# How to compute the number of ATP molecules that can be produced from breaking down an unsaturated free fatty acid?

From studying $$\beta$$-oxidation of free fatty acids, I've learned how to compute for the ATP equivalence of even-chain and odd-chain free fatty acids.

What really bothers me now is how to compute for the ATP equivalence of an unsaturated fatty acid. Since one of the major difference of the process is in unsaturated fatty acids, normal $$\beta$$-oxidation rounds will occur until the unsaturation is encountered.

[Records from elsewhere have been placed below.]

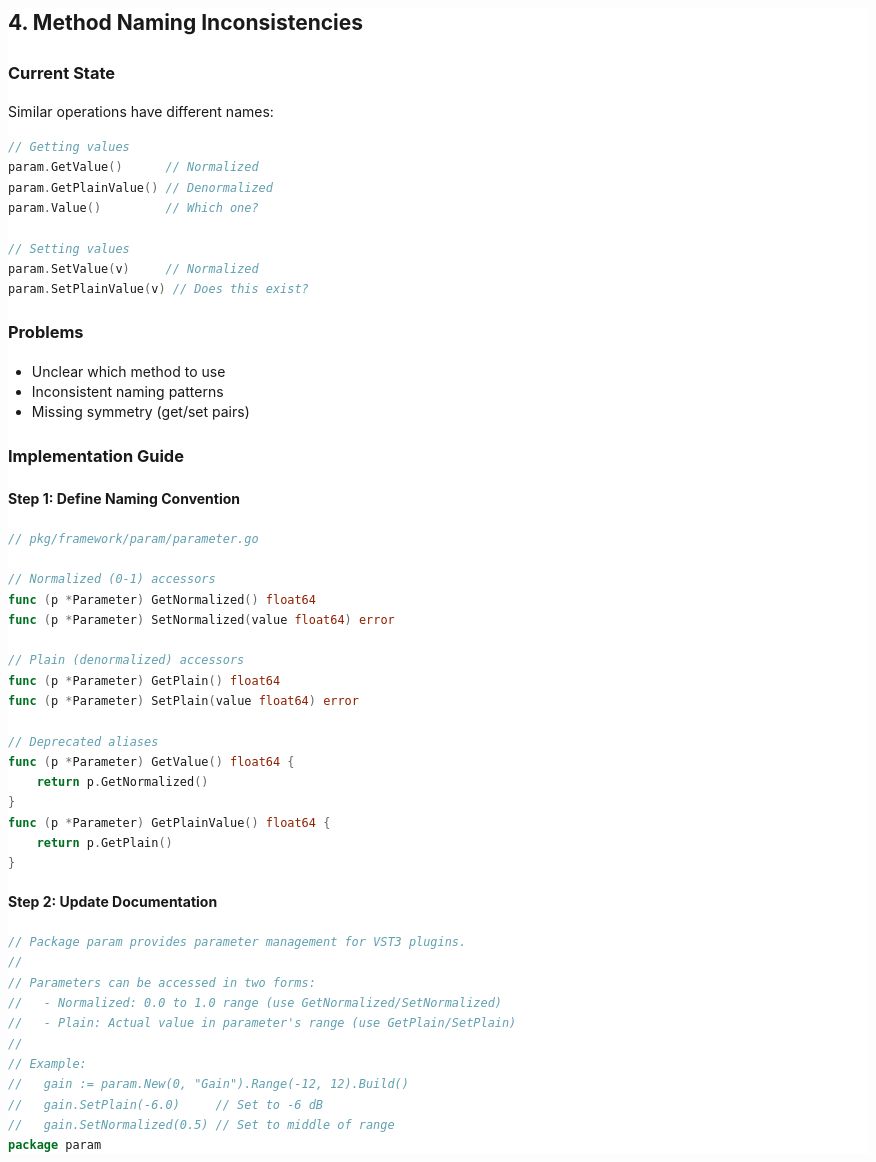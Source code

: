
 ```go
```

## 4. Method Naming Inconsistencies

### Current State

Similar operations have different names:
```go
// Getting values
param.GetValue()      // Normalized
param.GetPlainValue() // Denormalized
param.Value()         // Which one?

// Setting values  
param.SetValue(v)     // Normalized
param.SetPlainValue(v) // Does this exist?
```

### Problems
- Unclear which method to use
- Inconsistent naming patterns
- Missing symmetry (get/set pairs)

### Implementation Guide

#### Step 1: Define Naming Convention
```go
// pkg/framework/param/parameter.go

// Normalized (0-1) accessors
func (p *Parameter) GetNormalized() float64
func (p *Parameter) SetNormalized(value float64) error

// Plain (denormalized) accessors  
func (p *Parameter) GetPlain() float64
func (p *Parameter) SetPlain(value float64) error

// Deprecated aliases
func (p *Parameter) GetValue() float64 { 
    return p.GetNormalized() 
}
func (p *Parameter) GetPlainValue() float64 { 
    return p.GetPlain() 
}
```

#### Step 2: Update Documentation
```go
// Package param provides parameter management for VST3 plugins.
//
// Parameters can be accessed in two forms:
//   - Normalized: 0.0 to 1.0 range (use GetNormalized/SetNormalized)
//   - Plain: Actual value in parameter's range (use GetPlain/SetPlain)
//
// Example:
//   gain := param.New(0, "Gain").Range(-12, 12).Build()
//   gain.SetPlain(-6.0)     // Set to -6 dB
//   gain.SetNormalized(0.5) // Set to middle of range
package param
```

The cis-isomer will be converted to trans-isomer completely skipping the step where the fatty acyl-CoA molecule is oxidized to the trans-form with the release of FADH2.

Is the computation same and I just need to subtract a molecule of FADH2 per unsaturation (double bond)?

Definitely subtract a molecule of $$\ce{FADH2}$$. After all, you can skip the first of the the four steps in each cycle of removing two carbons (formation of double bond, adding water across the double bond, oxidizing the double bond to a carbonyl group, oxidative decarboxylation). You would also have to check whether any of the steps are coupled to ATP hydrolysis (e.g. the formation of the link to the acyl carrier protein, or transport steps) if you want to get an accurate number of ATP molecules synthesized per fatty acid turned into carbon dioxide.
The cis-isomer will be converted to trans-isomer completely skipping the step where the fatty acyl-CoA molecule is oxidized to the trans-form with the release of $$\ce{FADH2}$$.
Most unsaturated fatty acids in unprocessed food are in the cis-form. To turn them into the requisite $$\ce{\Delta^2}$$ trans-double bond, you need one or two additional enzymes, see https://www.ncbi.nlm.nih.gov/books/NBK22387/. For turning cis- into trans- and, if necessary, moving the double bond into the correct position, an isomerase is used. If there are two double bonds, one is reduced first by a reductase.